King Rich - Joe Bennett (Harper Collins)

The haunting story of two people linked by disaster and a desire for the truth, set amid the physical and emotional devastation of a post-earthquake Christchurch.  It's a love story.  Of sorts.
"At dusk he lights the candelabrum, creating an island of light in the centre of the room, animating the faces of the two dressed mannequins, glinting off the cutlery, the long array of glasses, the cellophane wrappers on the biscuits, the chocolate's silver foil. And the margins of the room are lost in the murk, might as well not exist. Richard smiles at the effect, at the little oasis of festivity and commemoration in a wide dark world."
 
Christchurch, days after the February 2011 earthquake. Richard hides, with a lost dog, in an abandoned, leaning hotel. Annie returns from England, seeking a lost father in her battered home town. Vince relives the most significant emotional experience of his life. What binds these lives together, and what tore them apart?  The novel traces two reasons of existence, as it were; Rich's plight to stay undetected in the hotel and Annie's quest to find him.  A stray labelled 'Friday' is Rich's canine companion.  Annie recruits friends and a growing list of her dad's mates and in so doing begins to understand who her father was.  Now, it's no Sherlock who'll reveal that Rich isn't  Annie's father. Not the point.  That's obvious from the get go.  But what drives this narrative.  Why the f***k is Rich here at all?  That's the eternal, frustrating question. 

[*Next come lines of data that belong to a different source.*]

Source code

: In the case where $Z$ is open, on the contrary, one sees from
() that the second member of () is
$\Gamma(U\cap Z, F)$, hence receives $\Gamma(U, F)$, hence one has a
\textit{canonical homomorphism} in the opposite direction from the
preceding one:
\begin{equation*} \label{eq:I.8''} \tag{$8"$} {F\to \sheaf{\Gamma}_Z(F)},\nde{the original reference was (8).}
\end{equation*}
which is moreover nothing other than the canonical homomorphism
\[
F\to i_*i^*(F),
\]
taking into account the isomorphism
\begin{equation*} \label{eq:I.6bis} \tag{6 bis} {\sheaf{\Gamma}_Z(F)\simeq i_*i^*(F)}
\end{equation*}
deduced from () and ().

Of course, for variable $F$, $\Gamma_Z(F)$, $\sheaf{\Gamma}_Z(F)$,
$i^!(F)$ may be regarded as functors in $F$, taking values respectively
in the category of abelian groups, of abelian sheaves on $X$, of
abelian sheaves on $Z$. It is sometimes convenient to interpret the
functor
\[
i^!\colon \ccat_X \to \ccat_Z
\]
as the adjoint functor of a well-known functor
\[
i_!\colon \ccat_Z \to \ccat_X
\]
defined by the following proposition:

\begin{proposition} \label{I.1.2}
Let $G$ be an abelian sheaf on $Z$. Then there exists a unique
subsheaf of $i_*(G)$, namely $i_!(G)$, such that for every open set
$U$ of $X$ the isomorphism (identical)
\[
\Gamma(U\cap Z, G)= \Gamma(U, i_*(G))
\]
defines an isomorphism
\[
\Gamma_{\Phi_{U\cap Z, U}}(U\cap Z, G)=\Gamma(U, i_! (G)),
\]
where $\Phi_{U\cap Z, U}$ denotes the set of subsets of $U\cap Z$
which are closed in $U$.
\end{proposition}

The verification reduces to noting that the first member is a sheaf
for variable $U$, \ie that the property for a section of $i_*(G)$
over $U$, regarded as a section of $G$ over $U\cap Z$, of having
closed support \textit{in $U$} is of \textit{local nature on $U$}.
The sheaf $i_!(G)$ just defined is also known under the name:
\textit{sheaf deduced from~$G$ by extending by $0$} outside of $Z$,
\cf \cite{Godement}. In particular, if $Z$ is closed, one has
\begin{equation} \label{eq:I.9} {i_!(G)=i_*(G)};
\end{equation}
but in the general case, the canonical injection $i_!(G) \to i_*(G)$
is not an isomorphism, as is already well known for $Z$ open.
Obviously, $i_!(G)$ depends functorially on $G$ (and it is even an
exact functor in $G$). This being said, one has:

On RNZ's "The Panel" Joe Bennett refuses to reveal the specific reasons why Rich is there or exactly what the inspiration and purpose of all his is.  He likes the idea of displacement and how we handle that.  As a man who lives in a house that's been condemned in Christchurch he knows all about the threat of displacement.  And we know him; from his columns in the DomPost and his radio presence.  He has a, how do I put it, confronting turn of a phrase.  In King Rich his characters are obvious, and hilarious for it.  Take the toilet cleaning company, "Cleaner Butts" run by a 'Mr Butts' of course!  Very droll.  Not.  There's a great line in the book, on Rich's hotel bathrobe, which he swans around in, like a robe of coronet snobbery: it "reveals the sternum, sown with scrubby hair, like bleached bad lands".  A bit 'waffleee', but there you go.  Former teacher Mr Bennett is at his best when describing real events, like HRH Wills and his Kate at a Hagley Park service, and of course, real places, like the Christchurch suburbs in the aftermath of the quake - those ghosts that float about the subsiding rubble.   But where he's less sure is when he's building his characters and their motivation.  It drove me nuts thing "Why these people behave the way they do?"  Having a significant natural event is not enough.  I need a backstory.  Bennett, you bastard, you've strung me along!